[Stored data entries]
________________________________________

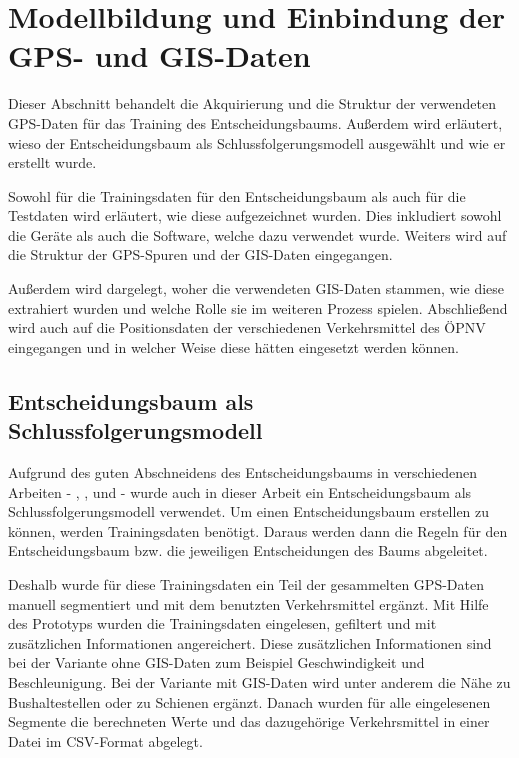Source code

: \chapter{Modellbildung und Einbindung der GPS- und GIS-Daten}
Dieser Abschnitt behandelt die Akquirierung und die Struktur der verwendeten GPS-Daten für das Training des Entscheidungsbaums. Außerdem wird erläutert, wieso der Entscheidungsbaum als Schlussfolgerungsmodell ausgewählt und wie er erstellt wurde. 

Sowohl für die Trainingsdaten für den Entscheidungsbaum als auch für die Testdaten wird erläutert, wie diese aufgezeichnet wurden. Dies inkludiert sowohl die Geräte als auch die Software, welche dazu verwendet wurde. Weiters wird auf die Struktur der GPS-Spuren und der GIS-Daten eingegangen.

Außerdem wird dargelegt, woher die verwendeten GIS-Daten stammen, wie diese extrahiert wurden und welche Rolle sie im weiteren Prozess spielen. Abschließend wird auch auf die Positionsdaten der verschiedenen Verkehrsmittel des ÖPNV eingegangen und in welcher Weise diese hätten eingesetzt werden können.
\clearpage

\section{Entscheidungsbaum als Schlussfolgerungsmodell}
\label{entscheidungsbaumAlsSchlussfolgerungsmodell}
Aufgrund des guten Abschneidens des Entscheidungsbaums in verschiedenen Arbeiten  - \cite{stenneth_transportation_2011}, \cite{reddy_using_2010}, \cite{sebastian_nagel_moglichkeitsstudie_2011}und \cite{zheng_learning_2008} -  wurde auch in dieser Arbeit ein Entscheidungsbaum als Schlussfolgerungsmodell verwendet. Um einen Entscheidungsbaum erstellen zu können, werden Trainingsdaten benötigt. Daraus werden dann die Regeln für den Entscheidungsbaum bzw. die jeweiligen Entscheidungen des Baums abgeleitet.

Deshalb wurde für diese Trainingsdaten ein Teil der gesammelten GPS-Daten manuell segmentiert und mit dem benutzten Verkehrsmittel ergänzt. Mit Hilfe des Prototyps wurden die Trainingsdaten eingelesen, gefiltert und mit zusätzlichen Informationen angereichert. Diese zusätzlichen Informationen sind bei der Variante ohne GIS-Daten zum Beispiel Geschwindigkeit und Beschleunigung. Bei der Variante mit GIS-Daten wird unter anderem die Nähe zu Bushaltestellen oder zu Schienen ergänzt. Danach wurden für alle eingelesenen Segmente die berechneten Werte und das dazugehörige Verkehrsmittel in einer Datei im CSV-Format abgelegt. 


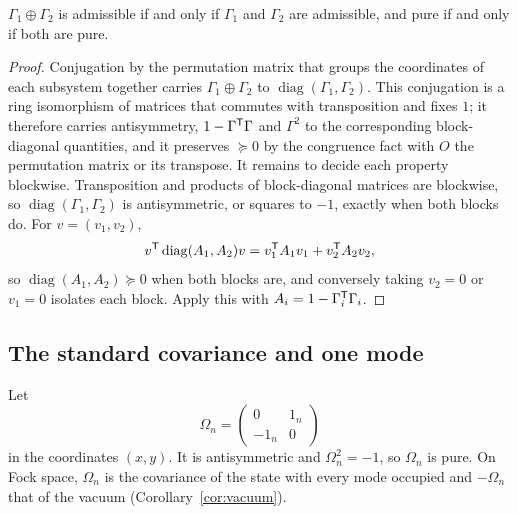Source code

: \begin{theorem}\label{thm:sum}
$\Gamma_1\oplus\Gamma_2$ is admissible if and only if $\Gamma_1$ and $\Gamma_2$ are
admissible, and pure if and only if both are pure.
\end{theorem}
\begin{proof}
Conjugation by the permutation matrix that groups the coordinates of each subsystem
together carries $\Gamma_1\oplus\Gamma_2$ to $\operatorname{diag}(\Gamma_1,\Gamma_2)$.
This conjugation is a ring isomorphism of matrices that commutes with
transposition and fixes $1$; it therefore carries antisymmetry,
$1-\Gamma^{\T}\Gamma$ and $\Gamma^2$ to the corresponding block-diagonal
quantities, and it preserves $\succeq0$ by the congruence fact with $O$ the
permutation matrix or its transpose. It remains to decide each property blockwise.
Transposition and products of block-diagonal matrices are blockwise, so
$\operatorname{diag}(\Gamma_1,\Gamma_2)$ is antisymmetric, or squares to $-1$,
exactly when both blocks do. For $v=(v_1,v_2)$,
\[
 v^{\T}\operatorname{diag}(A_1,A_2)v=v_1^{\T}A_1v_1+v_2^{\T}A_2v_2,
\]
so $\operatorname{diag}(A_1,A_2)\succeq0$ when both blocks are, and conversely
taking $v_2=0$ or $v_1=0$ isolates each block. Apply this with
$A_i=1-\Gamma_i^{\T}\Gamma_i$.
\end{proof}

\subsection{The standard covariance and one mode}
Let
\begin{equation}\label{eq:standard}
 \Omega_n=\begin{pmatrix}0&1_n\\-1_n&0\end{pmatrix}
\end{equation}
in the coordinates $(x,y)$. It is antisymmetric and $\Omega_n^2=-1$, so $\Omega_n$
is pure. On Fock
space, $\Omega_n$ is the covariance of the state with every mode occupied and $-\Omega_n$
that of the vacuum (Corollary~\ref{cor:vacuum}).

________________________________________

▸ **ACTIVITY**
Answer with the number alone: how many lines in the records include the word "oplus"?

▸ **TASK ANSWER**
2